**Given records**

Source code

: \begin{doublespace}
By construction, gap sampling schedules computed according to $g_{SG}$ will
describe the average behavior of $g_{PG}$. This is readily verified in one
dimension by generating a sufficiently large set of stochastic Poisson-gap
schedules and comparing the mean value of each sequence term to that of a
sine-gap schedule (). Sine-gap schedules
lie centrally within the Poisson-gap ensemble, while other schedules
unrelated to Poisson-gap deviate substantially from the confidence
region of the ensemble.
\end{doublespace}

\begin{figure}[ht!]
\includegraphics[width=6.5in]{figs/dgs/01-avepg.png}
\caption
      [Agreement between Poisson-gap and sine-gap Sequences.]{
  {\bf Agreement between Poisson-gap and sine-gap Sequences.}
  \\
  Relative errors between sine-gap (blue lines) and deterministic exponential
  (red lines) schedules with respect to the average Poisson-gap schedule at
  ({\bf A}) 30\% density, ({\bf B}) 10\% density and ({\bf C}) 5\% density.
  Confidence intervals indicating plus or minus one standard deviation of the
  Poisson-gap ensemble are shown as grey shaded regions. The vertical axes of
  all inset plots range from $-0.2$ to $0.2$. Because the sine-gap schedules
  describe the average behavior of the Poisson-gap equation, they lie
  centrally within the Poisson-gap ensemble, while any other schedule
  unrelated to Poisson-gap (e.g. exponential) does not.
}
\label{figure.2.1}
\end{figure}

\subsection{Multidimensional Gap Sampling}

**What needs to be done**
Taking the line with "10\% density and" as the first, copy every line through the end of the entries above exactly, with no others.

**Task response**
  ({\bf A}) 30\% density, ({\bf B}) 10\% density and ({\bf C}) 5\% density.
  Confidence intervals indicating plus or minus one standard deviation of the
  Poisson-gap ensemble are shown as grey shaded regions. The vertical axes of
  all inset plots range from $-0.2$ to $0.2$. Because the sine-gap schedules
  describe the average behavior of the Poisson-gap equation, they lie
  centrally within the Poisson-gap ensemble, while any other schedule
  unrelated to Poisson-gap (e.g. exponential) does not.
}
\label{figure.2.1}
\end{figure}

\subsection{Multidimensional Gap Sampling}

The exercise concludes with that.